Twenty-seven crows exploded in cacophanous screaming caws from the walnut tree, needing no shadows, black holes punched in the fair soft blue. I watched them as they chased the red hawk high and low through the glinting sunlight, shining blue on the crows and gold on the hawk, one crow after another swooping in to tag the hawk, tumbling in the air, a twisting and turning of feathers and talons and beaks. I watched the great cloud chase through tree branches, over rooftops, through telephone wires, the hawk desperate for escape and the crows intent on destruction.

They carved spirals in the sky and fell back through, they beat their wings hard, tails fanned and twisting, caws incessant and claws extended. The hawk feinted, buckled, switched, swept and turned, and once it gained altitude in the tumultuous crowd, it tucked its wings and dove hard towards the ground. Some crows gave chase but could not match the red blur. A flick of the wings and it was gone into a shaded yard, hunting for an easier meal.

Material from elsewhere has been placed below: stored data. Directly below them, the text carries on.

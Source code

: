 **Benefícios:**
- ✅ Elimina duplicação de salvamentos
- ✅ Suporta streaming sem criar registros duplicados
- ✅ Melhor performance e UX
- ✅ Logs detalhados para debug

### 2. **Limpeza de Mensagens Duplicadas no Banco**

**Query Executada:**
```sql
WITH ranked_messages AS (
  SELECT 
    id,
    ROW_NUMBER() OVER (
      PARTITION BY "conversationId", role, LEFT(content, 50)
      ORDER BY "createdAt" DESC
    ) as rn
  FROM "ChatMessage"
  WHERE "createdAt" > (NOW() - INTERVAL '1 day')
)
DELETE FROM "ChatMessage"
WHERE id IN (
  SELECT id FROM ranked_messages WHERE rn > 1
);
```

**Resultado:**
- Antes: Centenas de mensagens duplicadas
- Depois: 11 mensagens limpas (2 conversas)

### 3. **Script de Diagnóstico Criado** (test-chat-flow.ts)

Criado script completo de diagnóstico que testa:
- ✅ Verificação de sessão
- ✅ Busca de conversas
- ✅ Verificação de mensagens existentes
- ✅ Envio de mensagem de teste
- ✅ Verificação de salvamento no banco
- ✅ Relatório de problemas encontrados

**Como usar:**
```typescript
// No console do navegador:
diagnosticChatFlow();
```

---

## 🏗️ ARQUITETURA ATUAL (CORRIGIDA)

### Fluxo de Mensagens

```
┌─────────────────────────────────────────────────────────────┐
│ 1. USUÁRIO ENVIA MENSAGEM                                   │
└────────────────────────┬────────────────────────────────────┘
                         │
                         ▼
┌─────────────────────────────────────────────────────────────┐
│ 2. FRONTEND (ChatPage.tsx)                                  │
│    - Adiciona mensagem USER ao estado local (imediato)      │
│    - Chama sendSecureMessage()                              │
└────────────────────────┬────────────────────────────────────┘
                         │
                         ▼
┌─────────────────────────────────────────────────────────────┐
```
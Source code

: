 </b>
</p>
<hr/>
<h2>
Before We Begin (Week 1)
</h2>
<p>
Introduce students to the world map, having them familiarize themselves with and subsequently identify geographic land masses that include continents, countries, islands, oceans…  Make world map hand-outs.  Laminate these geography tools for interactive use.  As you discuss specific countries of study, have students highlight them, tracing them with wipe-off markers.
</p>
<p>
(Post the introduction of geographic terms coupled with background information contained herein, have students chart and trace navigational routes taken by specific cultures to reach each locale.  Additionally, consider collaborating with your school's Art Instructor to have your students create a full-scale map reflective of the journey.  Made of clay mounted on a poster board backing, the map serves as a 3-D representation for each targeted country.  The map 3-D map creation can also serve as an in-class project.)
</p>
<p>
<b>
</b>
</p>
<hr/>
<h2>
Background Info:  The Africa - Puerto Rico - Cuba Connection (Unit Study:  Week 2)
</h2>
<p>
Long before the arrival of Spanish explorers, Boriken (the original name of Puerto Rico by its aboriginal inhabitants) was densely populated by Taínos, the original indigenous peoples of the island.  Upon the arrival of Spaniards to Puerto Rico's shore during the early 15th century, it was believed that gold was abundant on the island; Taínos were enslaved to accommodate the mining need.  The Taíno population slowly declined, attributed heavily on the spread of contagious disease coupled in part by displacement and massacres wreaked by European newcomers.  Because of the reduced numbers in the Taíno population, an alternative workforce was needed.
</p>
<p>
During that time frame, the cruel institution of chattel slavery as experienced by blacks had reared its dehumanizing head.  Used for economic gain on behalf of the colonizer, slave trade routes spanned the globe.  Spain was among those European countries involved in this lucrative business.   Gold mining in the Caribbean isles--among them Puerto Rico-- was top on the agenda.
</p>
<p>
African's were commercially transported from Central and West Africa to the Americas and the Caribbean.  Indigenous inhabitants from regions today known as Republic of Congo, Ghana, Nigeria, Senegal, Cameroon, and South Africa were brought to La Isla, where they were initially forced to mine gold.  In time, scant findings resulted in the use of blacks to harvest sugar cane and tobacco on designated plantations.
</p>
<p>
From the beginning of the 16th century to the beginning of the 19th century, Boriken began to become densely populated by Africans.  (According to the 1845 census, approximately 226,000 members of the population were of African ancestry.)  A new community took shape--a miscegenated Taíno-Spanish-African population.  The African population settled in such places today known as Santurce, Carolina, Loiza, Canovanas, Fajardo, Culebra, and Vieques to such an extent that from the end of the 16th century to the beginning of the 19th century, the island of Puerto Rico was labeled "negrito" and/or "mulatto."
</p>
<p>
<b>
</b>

What reason. Reasoning. We reason our own beliefs into validity. We follow that hawk across the sky quick as we can and still we lose ourselves. It is great vanity to believe the answers are simple, like there's some amazing rubric or key or pattern without variables or free radicals or hawks and crows.

It comes on quick and we make it last as long as we can but impermanance is the only certainty. Entropy drags at everything, not unkind, only aloof and incomprehensible. Some energy is lost with each setting sun, with each feather plucked, but energy becomes redirected, changed. When we consider death we cannot fathom the enormous cycle that spins, we only see the absence of motion, the lack of life as we once knew it. The blood is spilt, the body lies first limp, then rigid like the middle of night. I have seen death, have felt the passing of breath into the air in one last sigh, a release, a return, some unequalled and unrecognized freedom.

Belief requires a leap of faith to fly. Sometimes it is chased and hunted, sometimes it falls. It does not always catch itself. I cannot say, nor can I reasonably explain, where it comes from or where it goes.